____ Input data

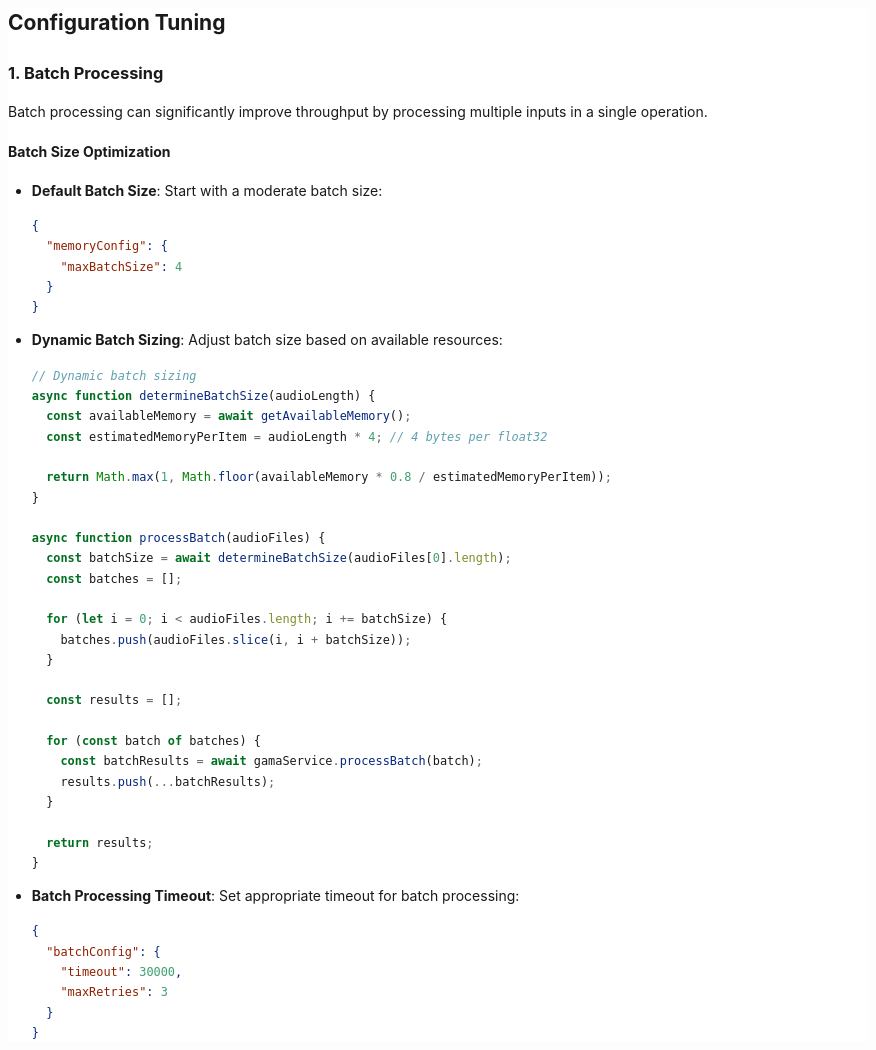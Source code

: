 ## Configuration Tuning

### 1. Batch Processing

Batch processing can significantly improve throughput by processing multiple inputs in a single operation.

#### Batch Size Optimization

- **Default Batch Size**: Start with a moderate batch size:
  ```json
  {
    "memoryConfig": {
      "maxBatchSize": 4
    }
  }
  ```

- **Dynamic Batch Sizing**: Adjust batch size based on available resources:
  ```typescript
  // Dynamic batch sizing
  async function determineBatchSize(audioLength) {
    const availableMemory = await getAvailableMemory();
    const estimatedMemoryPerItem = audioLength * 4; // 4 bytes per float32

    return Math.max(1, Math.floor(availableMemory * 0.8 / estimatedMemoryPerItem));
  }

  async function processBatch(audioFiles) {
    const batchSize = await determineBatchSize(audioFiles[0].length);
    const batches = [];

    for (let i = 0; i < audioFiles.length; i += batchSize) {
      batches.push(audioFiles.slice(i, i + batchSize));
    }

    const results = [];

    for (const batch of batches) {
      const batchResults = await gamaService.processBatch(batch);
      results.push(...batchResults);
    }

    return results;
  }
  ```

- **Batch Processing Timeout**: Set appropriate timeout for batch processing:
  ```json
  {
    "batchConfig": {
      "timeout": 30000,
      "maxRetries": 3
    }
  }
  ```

________
____ Input data

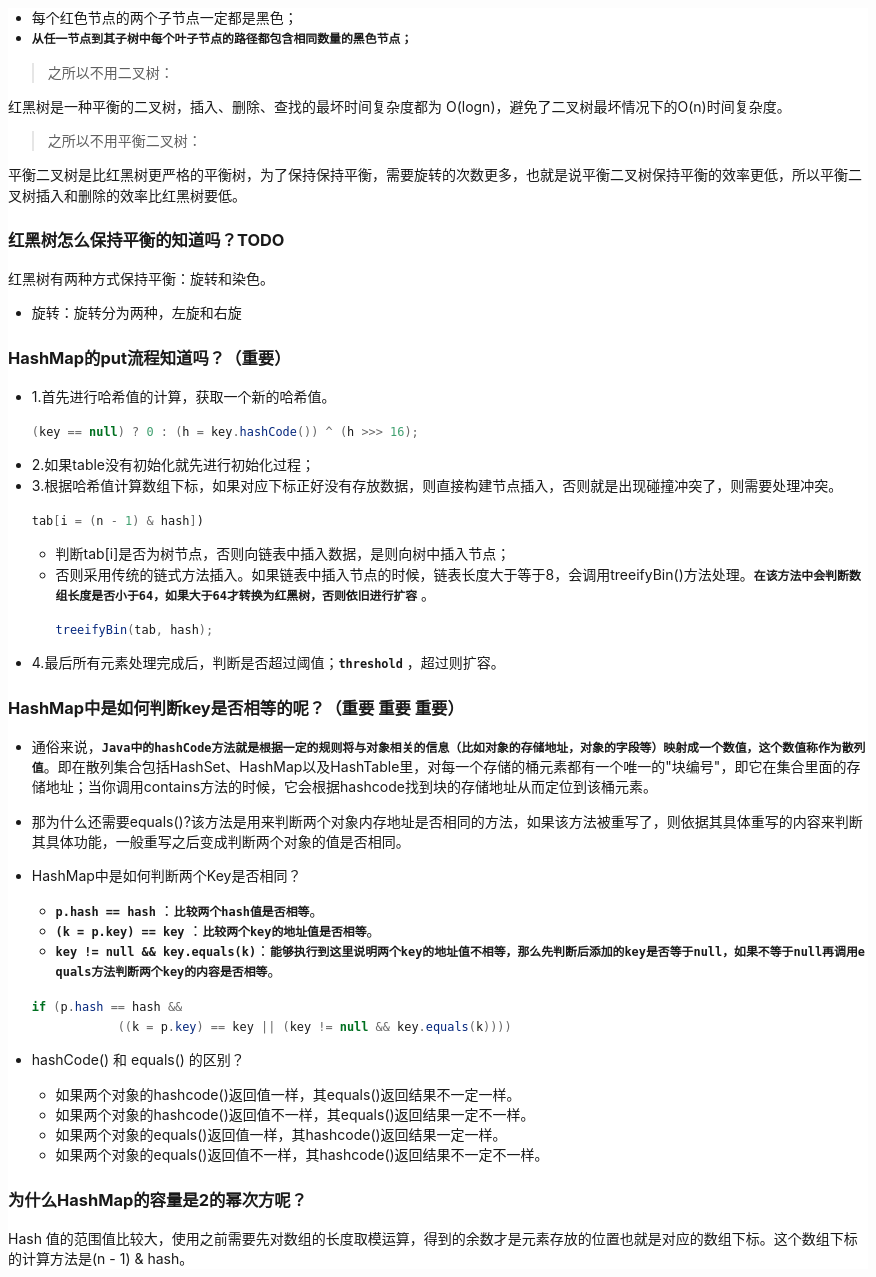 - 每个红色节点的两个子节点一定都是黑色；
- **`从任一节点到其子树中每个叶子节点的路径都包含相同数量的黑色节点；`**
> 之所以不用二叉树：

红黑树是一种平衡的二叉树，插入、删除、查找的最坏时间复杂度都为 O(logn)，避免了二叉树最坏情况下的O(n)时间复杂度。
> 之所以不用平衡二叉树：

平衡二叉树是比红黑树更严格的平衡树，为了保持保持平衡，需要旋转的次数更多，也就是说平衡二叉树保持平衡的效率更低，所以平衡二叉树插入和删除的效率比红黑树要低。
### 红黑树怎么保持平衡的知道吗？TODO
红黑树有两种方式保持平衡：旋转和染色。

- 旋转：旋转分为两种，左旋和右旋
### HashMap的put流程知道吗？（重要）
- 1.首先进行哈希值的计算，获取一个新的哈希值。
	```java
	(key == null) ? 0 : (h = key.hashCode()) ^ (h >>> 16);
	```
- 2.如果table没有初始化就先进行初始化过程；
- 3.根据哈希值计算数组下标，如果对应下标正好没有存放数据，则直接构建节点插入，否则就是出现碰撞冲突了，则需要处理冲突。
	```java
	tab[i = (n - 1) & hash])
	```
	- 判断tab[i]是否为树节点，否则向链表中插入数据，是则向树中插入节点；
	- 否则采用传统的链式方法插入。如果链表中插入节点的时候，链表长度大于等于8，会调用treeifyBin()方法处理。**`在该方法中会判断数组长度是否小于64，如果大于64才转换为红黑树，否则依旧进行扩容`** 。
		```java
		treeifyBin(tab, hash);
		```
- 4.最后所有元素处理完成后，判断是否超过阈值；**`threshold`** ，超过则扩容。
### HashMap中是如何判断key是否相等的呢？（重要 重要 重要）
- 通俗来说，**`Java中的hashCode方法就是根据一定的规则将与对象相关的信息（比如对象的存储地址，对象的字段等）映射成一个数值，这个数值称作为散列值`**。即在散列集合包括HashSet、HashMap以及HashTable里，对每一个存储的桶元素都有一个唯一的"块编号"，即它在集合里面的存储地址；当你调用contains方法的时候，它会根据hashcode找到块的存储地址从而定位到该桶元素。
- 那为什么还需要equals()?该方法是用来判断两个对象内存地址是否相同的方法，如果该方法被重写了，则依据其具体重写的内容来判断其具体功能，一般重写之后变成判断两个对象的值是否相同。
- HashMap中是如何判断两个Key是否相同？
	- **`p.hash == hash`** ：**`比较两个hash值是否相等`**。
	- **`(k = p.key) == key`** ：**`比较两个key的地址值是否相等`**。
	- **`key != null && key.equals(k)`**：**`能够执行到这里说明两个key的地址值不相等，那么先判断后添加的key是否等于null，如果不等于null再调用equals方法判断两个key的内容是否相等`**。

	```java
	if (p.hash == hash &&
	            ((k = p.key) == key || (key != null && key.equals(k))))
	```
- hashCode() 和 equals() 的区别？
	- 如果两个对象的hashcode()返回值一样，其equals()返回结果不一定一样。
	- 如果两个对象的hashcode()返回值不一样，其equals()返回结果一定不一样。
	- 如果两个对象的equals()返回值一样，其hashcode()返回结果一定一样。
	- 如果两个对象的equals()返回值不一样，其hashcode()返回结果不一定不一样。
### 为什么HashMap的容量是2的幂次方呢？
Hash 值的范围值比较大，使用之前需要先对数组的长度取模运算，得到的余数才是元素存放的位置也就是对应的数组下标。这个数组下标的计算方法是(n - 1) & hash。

________

A verbatim transcription is needed of the lines above, starting at the line with "- 3.根据哈希值计算数组下" and ending at the line with "- 如果两个对象的hashcode()返回值一样，其eq", both included, and of nothing else.

- 3.根据哈希值计算数组下标，如果对应下标正好没有存放数据，则直接构建节点插入，否则就是出现碰撞冲突了，则需要处理冲突。
	```java
	tab[i = (n - 1) & hash])
	```
	- 判断tab[i]是否为树节点，否则向链表中插入数据，是则向树中插入节点；
	- 否则采用传统的链式方法插入。如果链表中插入节点的时候，链表长度大于等于8，会调用treeifyBin()方法处理。**`在该方法中会判断数组长度是否小于64，如果大于64才转换为红黑树，否则依旧进行扩容`** 。
		```java
		treeifyBin(tab, hash);
		```
- 4.最后所有元素处理完成后，判断是否超过阈值；**`threshold`** ，超过则扩容。
### HashMap中是如何判断key是否相等的呢？（重要 重要 重要）
- 通俗来说，**`Java中的hashCode方法就是根据一定的规则将与对象相关的信息（比如对象的存储地址，对象的字段等）映射成一个数值，这个数值称作为散列值`**。即在散列集合包括HashSet、HashMap以及HashTable里，对每一个存储的桶元素都有一个唯一的"块编号"，即它在集合里面的存储地址；当你调用contains方法的时候，它会根据hashcode找到块的存储地址从而定位到该桶元素。
- 那为什么还需要equals()?该方法是用来判断两个对象内存地址是否相同的方法，如果该方法被重写了，则依据其具体重写的内容来判断其具体功能，一般重写之后变成判断两个对象的值是否相同。
- HashMap中是如何判断两个Key是否相同？
	- **`p.hash == hash`** ：**`比较两个hash值是否相等`**。
	- **`(k = p.key) == key`** ：**`比较两个key的地址值是否相等`**。
	- **`key != null && key.equals(k)`**：**`能够执行到这里说明两个key的地址值不相等，那么先判断后添加的key是否等于null，如果不等于null再调用equals方法判断两个key的内容是否相等`**。

	```java
	if (p.hash == hash &&
	            ((k = p.key) == key || (key != null && key.equals(k))))
	```
- hashCode() 和 equals() 的区别？
	- 如果两个对象的hashcode()返回值一样，其equals()返回结果不一定一样。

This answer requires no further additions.